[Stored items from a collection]
■ ■ ■ ■

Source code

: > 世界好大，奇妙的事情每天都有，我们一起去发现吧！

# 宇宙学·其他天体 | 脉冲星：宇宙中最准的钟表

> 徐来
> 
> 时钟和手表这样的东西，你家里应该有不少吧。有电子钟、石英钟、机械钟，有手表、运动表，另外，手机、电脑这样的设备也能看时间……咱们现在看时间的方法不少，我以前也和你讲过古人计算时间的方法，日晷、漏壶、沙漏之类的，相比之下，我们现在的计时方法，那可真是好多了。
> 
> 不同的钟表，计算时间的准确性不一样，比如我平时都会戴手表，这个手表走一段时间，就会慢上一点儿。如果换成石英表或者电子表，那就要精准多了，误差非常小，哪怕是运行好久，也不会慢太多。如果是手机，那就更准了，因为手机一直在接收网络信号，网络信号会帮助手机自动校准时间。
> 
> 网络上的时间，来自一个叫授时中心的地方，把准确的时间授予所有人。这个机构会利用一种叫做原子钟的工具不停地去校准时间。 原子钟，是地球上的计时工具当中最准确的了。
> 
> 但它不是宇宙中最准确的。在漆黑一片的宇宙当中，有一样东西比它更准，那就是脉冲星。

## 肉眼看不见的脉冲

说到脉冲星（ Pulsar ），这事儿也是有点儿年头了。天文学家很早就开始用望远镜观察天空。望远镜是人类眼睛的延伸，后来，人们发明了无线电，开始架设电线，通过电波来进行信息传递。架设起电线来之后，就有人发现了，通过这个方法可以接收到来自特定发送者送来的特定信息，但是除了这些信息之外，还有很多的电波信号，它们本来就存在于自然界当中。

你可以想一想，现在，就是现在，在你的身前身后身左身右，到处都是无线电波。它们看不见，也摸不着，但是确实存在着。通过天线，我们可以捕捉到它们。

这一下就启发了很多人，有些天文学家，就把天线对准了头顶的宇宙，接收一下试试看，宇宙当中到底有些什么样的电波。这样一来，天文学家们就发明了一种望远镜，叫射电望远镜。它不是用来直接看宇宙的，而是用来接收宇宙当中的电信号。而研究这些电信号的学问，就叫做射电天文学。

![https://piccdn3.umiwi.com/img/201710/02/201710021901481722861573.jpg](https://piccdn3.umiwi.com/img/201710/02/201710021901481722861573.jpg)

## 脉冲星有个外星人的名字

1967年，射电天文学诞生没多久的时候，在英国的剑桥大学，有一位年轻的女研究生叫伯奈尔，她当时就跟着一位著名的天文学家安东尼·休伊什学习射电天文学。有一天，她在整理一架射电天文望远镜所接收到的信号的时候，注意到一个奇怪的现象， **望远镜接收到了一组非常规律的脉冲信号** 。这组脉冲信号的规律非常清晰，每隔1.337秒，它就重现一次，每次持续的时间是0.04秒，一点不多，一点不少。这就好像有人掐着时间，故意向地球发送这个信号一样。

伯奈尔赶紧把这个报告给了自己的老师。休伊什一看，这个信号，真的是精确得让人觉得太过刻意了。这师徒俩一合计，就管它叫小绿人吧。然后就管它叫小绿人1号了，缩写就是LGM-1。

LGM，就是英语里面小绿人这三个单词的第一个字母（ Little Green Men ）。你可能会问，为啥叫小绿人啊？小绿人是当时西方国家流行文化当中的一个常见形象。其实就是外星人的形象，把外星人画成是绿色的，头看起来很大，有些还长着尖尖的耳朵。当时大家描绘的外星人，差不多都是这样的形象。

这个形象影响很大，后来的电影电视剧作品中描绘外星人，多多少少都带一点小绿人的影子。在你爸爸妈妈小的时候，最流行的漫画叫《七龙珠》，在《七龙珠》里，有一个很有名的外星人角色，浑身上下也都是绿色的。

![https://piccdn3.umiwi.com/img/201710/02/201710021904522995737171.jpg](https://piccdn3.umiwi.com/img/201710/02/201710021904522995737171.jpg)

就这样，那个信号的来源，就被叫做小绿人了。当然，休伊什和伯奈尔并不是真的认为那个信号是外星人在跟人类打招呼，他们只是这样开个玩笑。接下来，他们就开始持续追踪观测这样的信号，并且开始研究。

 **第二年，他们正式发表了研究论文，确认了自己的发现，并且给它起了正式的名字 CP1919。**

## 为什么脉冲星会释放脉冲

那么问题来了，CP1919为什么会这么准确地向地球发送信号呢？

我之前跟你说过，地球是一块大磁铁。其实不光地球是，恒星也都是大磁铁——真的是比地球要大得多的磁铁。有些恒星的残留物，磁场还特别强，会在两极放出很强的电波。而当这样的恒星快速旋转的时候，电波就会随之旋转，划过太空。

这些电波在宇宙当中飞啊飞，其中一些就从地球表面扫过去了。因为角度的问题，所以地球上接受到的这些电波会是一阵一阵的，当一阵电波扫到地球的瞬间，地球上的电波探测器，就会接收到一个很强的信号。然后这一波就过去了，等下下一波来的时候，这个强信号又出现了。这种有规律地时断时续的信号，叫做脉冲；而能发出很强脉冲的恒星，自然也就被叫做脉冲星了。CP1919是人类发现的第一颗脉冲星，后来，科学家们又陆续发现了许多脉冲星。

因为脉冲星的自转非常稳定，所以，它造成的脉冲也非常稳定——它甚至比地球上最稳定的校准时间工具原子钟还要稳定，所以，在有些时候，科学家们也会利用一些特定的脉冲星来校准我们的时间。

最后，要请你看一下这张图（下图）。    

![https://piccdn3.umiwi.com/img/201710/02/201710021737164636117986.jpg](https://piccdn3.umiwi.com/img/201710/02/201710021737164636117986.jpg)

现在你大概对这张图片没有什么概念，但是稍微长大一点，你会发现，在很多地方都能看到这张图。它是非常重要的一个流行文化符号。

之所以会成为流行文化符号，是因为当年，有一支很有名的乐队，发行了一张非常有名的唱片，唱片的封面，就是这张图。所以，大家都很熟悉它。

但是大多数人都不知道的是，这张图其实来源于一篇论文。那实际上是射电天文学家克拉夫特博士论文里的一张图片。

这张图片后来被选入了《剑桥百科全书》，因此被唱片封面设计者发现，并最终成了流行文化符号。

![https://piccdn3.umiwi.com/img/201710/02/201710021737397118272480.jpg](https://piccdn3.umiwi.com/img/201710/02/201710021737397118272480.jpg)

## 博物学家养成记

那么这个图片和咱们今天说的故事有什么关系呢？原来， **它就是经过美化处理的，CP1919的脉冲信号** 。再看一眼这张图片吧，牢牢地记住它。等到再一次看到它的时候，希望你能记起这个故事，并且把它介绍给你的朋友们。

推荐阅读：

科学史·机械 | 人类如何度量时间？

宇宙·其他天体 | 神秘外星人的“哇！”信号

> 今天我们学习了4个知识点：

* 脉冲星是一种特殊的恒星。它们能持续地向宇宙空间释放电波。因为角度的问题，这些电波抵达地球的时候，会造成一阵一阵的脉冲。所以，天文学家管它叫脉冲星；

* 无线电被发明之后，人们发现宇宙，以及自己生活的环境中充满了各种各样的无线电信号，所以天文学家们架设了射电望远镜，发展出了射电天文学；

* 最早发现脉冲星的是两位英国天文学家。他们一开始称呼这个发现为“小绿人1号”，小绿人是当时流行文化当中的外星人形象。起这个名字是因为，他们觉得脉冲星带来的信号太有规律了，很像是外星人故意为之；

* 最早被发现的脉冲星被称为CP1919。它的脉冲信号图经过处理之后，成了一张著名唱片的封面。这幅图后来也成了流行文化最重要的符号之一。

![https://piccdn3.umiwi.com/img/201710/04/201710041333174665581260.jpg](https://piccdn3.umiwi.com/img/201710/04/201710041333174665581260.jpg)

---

■ ■ ■ ■

### WHAT IS NEEDED
Every entry must be retyped in full, exactly as given.

### YOUR RESPONSE
Source code

: > 世界好大，奇妙的事情每天都有，我们一起去发现吧！

# 宇宙学·其他天体 | 脉冲星：宇宙中最准的钟表

> 徐来
> 
> 时钟和手表这样的东西，你家里应该有不少吧。有电子钟、石英钟、机械钟，有手表、运动表，另外，手机、电脑这样的设备也能看时间……咱们现在看时间的方法不少，我以前也和你讲过古人计算时间的方法，日晷、漏壶、沙漏之类的，相比之下，我们现在的计时方法，那可真是好多了。
> 
> 不同的钟表，计算时间的准确性不一样，比如我平时都会戴手表，这个手表走一段时间，就会慢上一点儿。如果换成石英表或者电子表，那就要精准多了，误差非常小，哪怕是运行好久，也不会慢太多。如果是手机，那就更准了，因为手机一直在接收网络信号，网络信号会帮助手机自动校准时间。
> 
> 网络上的时间，来自一个叫授时中心的地方，把准确的时间授予所有人。这个机构会利用一种叫做原子钟的工具不停地去校准时间。 原子钟，是地球上的计时工具当中最准确的了。
> 
> 但它不是宇宙中最准确的。在漆黑一片的宇宙当中，有一样东西比它更准，那就是脉冲星。

## 肉眼看不见的脉冲

说到脉冲星（ Pulsar ），这事儿也是有点儿年头了。天文学家很早就开始用望远镜观察天空。望远镜是人类眼睛的延伸，后来，人们发明了无线电，开始架设电线，通过电波来进行信息传递。架设起电线来之后，就有人发现了，通过这个方法可以接收到来自特定发送者送来的特定信息，但是除了这些信息之外，还有很多的电波信号，它们本来就存在于自然界当中。

你可以想一想，现在，就是现在，在你的身前身后身左身右，到处都是无线电波。它们看不见，也摸不着，但是确实存在着。通过天线，我们可以捕捉到它们。

这一下就启发了很多人，有些天文学家，就把天线对准了头顶的宇宙，接收一下试试看，宇宙当中到底有些什么样的电波。这样一来，天文学家们就发明了一种望远镜，叫射电望远镜。它不是用来直接看宇宙的，而是用来接收宇宙当中的电信号。而研究这些电信号的学问，就叫做射电天文学。

![https://piccdn3.umiwi.com/img/201710/02/201710021901481722861573.jpg](https://piccdn3.umiwi.com/img/201710/02/201710021901481722861573.jpg)

## 脉冲星有个外星人的名字

1967年，射电天文学诞生没多久的时候，在英国的剑桥大学，有一位年轻的女研究生叫伯奈尔，她当时就跟着一位著名的天文学家安东尼·休伊什学习射电天文学。有一天，她在整理一架射电天文望远镜所接收到的信号的时候，注意到一个奇怪的现象， **望远镜接收到了一组非常规律的脉冲信号** 。这组脉冲信号的规律非常清晰，每隔1.337秒，它就重现一次，每次持续的时间是0.04秒，一点不多，一点不少。这就好像有人掐着时间，故意向地球发送这个信号一样。

伯奈尔赶紧把这个报告给了自己的老师。休伊什一看，这个信号，真的是精确得让人觉得太过刻意了。这师徒俩一合计，就管它叫小绿人吧。然后就管它叫小绿人1号了，缩写就是LGM-1。

LGM，就是英语里面小绿人这三个单词的第一个字母（ Little Green Men ）。你可能会问，为啥叫小绿人啊？小绿人是当时西方国家流行文化当中的一个常见形象。其实就是外星人的形象，把外星人画成是绿色的，头看起来很大，有些还长着尖尖的耳朵。当时大家描绘的外星人，差不多都是这样的形象。

这个形象影响很大，后来的电影电视剧作品中描绘外星人，多多少少都带一点小绿人的影子。在你爸爸妈妈小的时候，最流行的漫画叫《七龙珠》，在《七龙珠》里，有一个很有名的外星人角色，浑身上下也都是绿色的。

![https://piccdn3.umiwi.com/img/201710/02/201710021904522995737171.jpg](https://piccdn3.umiwi.com/img/201710/02/201710021904522995737171.jpg)

就这样，那个信号的来源，就被叫做小绿人了。当然，休伊什和伯奈尔并不是真的认为那个信号是外星人在跟人类打招呼，他们只是这样开个玩笑。接下来，他们就开始持续追踪观测这样的信号，并且开始研究。

 **第二年，他们正式发表了研究论文，确认了自己的发现，并且给它起了正式的名字 CP1919。**

## 为什么脉冲星会释放脉冲

那么问题来了，CP1919为什么会这么准确地向地球发送信号呢？

我之前跟你说过，地球是一块大磁铁。其实不光地球是，恒星也都是大磁铁——真的是比地球要大得多的磁铁。有些恒星的残留物，磁场还特别强，会在两极放出很强的电波。而当这样的恒星快速旋转的时候，电波就会随之旋转，划过太空。

这些电波在宇宙当中飞啊飞，其中一些就从地球表面扫过去了。因为角度的问题，所以地球上接受到的这些电波会是一阵一阵的，当一阵电波扫到地球的瞬间，地球上的电波探测器，就会接收到一个很强的信号。然后这一波就过去了，等下下一波来的时候，这个强信号又出现了。这种有规律地时断时续的信号，叫做脉冲；而能发出很强脉冲的恒星，自然也就被叫做脉冲星了。CP1919是人类发现的第一颗脉冲星，后来，科学家们又陆续发现了许多脉冲星。

因为脉冲星的自转非常稳定，所以，它造成的脉冲也非常稳定——它甚至比地球上最稳定的校准时间工具原子钟还要稳定，所以，在有些时候，科学家们也会利用一些特定的脉冲星来校准我们的时间。

最后，要请你看一下这张图（下图）。    

![https://piccdn3.umiwi.com/img/201710/02/201710021737164636117986.jpg](https://piccdn3.umiwi.com/img/201710/02/201710021737164636117986.jpg)

现在你大概对这张图片没有什么概念，但是稍微长大一点，你会发现，在很多地方都能看到这张图。它是非常重要的一个流行文化符号。

之所以会成为流行文化符号，是因为当年，有一支很有名的乐队，发行了一张非常有名的唱片，唱片的封面，就是这张图。所以，大家都很熟悉它。

但是大多数人都不知道的是，这张图其实来源于一篇论文。那实际上是射电天文学家克拉夫特博士论文里的一张图片。

这张图片后来被选入了《剑桥百科全书》，因此被唱片封面设计者发现，并最终成了流行文化符号。

![https://piccdn3.umiwi.com/img/201710/02/201710021737397118272480.jpg](https://piccdn3.umiwi.com/img/201710/02/201710021737397118272480.jpg)

## 博物学家养成记

那么这个图片和咱们今天说的故事有什么关系呢？原来， **它就是经过美化处理的，CP1919的脉冲信号** 。再看一眼这张图片吧，牢牢地记住它。等到再一次看到它的时候，希望你能记起这个故事，并且把它介绍给你的朋友们。

推荐阅读：

科学史·机械 | 人类如何度量时间？

宇宙·其他天体 | 神秘外星人的“哇！”信号

> 今天我们学习了4个知识点：

* 脉冲星是一种特殊的恒星。它们能持续地向宇宙空间释放电波。因为角度的问题，这些电波抵达地球的时候，会造成一阵一阵的脉冲。所以，天文学家管它叫脉冲星；

* 无线电被发明之后，人们发现宇宙，以及自己生活的环境中充满了各种各样的无线电信号，所以天文学家们架设了射电望远镜，发展出了射电天文学；

* 最早发现脉冲星的是两位英国天文学家。他们一开始称呼这个发现为“小绿人1号”，小绿人是当时流行文化当中的外星人形象。起这个名字是因为，他们觉得脉冲星带来的信号太有规律了，很像是外星人故意为之；

* 最早被发现的脉冲星被称为CP1919。它的脉冲信号图经过处理之后，成了一张著名唱片的封面。这幅图后来也成了流行文化最重要的符号之一。

![https://piccdn3.umiwi.com/img/201710/04/201710041333174665581260.jpg](https://piccdn3.umiwi.com/img/201710/04/201710041333174665581260.jpg)

---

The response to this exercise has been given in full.